Providing Oral PrEP
Video Series: Lessons from the Field
Oral PrEP will reach women who need it if PrEP programs are well-supported and prepared. A collaboration between LVCT Health in Kenya and AVAC, through the USAID-funded OPTIONS Consortium, this video series shows how LVCT Health made changes at the site level and helped women interested in oral PrEP overcome recurring barriers to uptake and adherence.
Each film in the series highlights a different theme or challenge that emerged as PrEP rolled out, and tells the story of how the project responded–and has an accompanying commentary as well. This series is intended to foster innovation and problem-solving among key PrEP stakeholders, including program implementers, policy makers, civil society, advocates and people considering PrEP.
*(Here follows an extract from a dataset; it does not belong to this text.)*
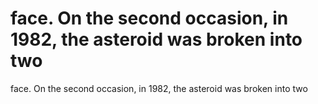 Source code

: # face. On the second occasion, in 1982, the asteroid was broken into two

face. On the second occasion, in 1982, the asteroid was broken into two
If you're having trouble watching the videos below, you may also download them.
Getting Women in the Door
Issue: Women find it difficult to come to a clinic for oral PrEP services because of stigma. Additionally, taking
medicine for prevention is not a common practice.
Key Findings: Testing in the community, reaching women where they access family planning or other services, and peer to peer encouragement increased the number of women accessing oral PrEP.
Stigma and Pill Taking
Issue: Stigma, travel and work make daily pill taking complicated for many women.
Key Findings: LVCT Health helped women develop pill taking strategies that worked for individuals’ unique situations.
Making Oral PrEP Services Work for Women
Issue: Women are more likely to start and continue oral PrEP if clinics offer an accommodating and welcoming
Key Findings: Integrated services, sensitized staff, adjusted clinic hours, support groups and hotline numbers encouraged women to take up and stay on oral PrEP.
Messages and Myths
Issue: Myths and confusing messaging surround oral PrEP.
Key Findings: Delivering accurate messages consistently will be necessary for women to accept oral PrEP.
Issue: Women who begin oral PrEP often do not continue after the first month due to side effects, stigma, and the burden of a daily pill.
Key Findings: Programs can minimize drop off during month one with continuous communication, easy access to staff and support groups.
Issue: Men often have the power to decide if a woman uses oral PrEP.
Key Findings: Programs trying to reach women need to actively engage men who act as “gatekeepers” for women considering starting oral PrEP.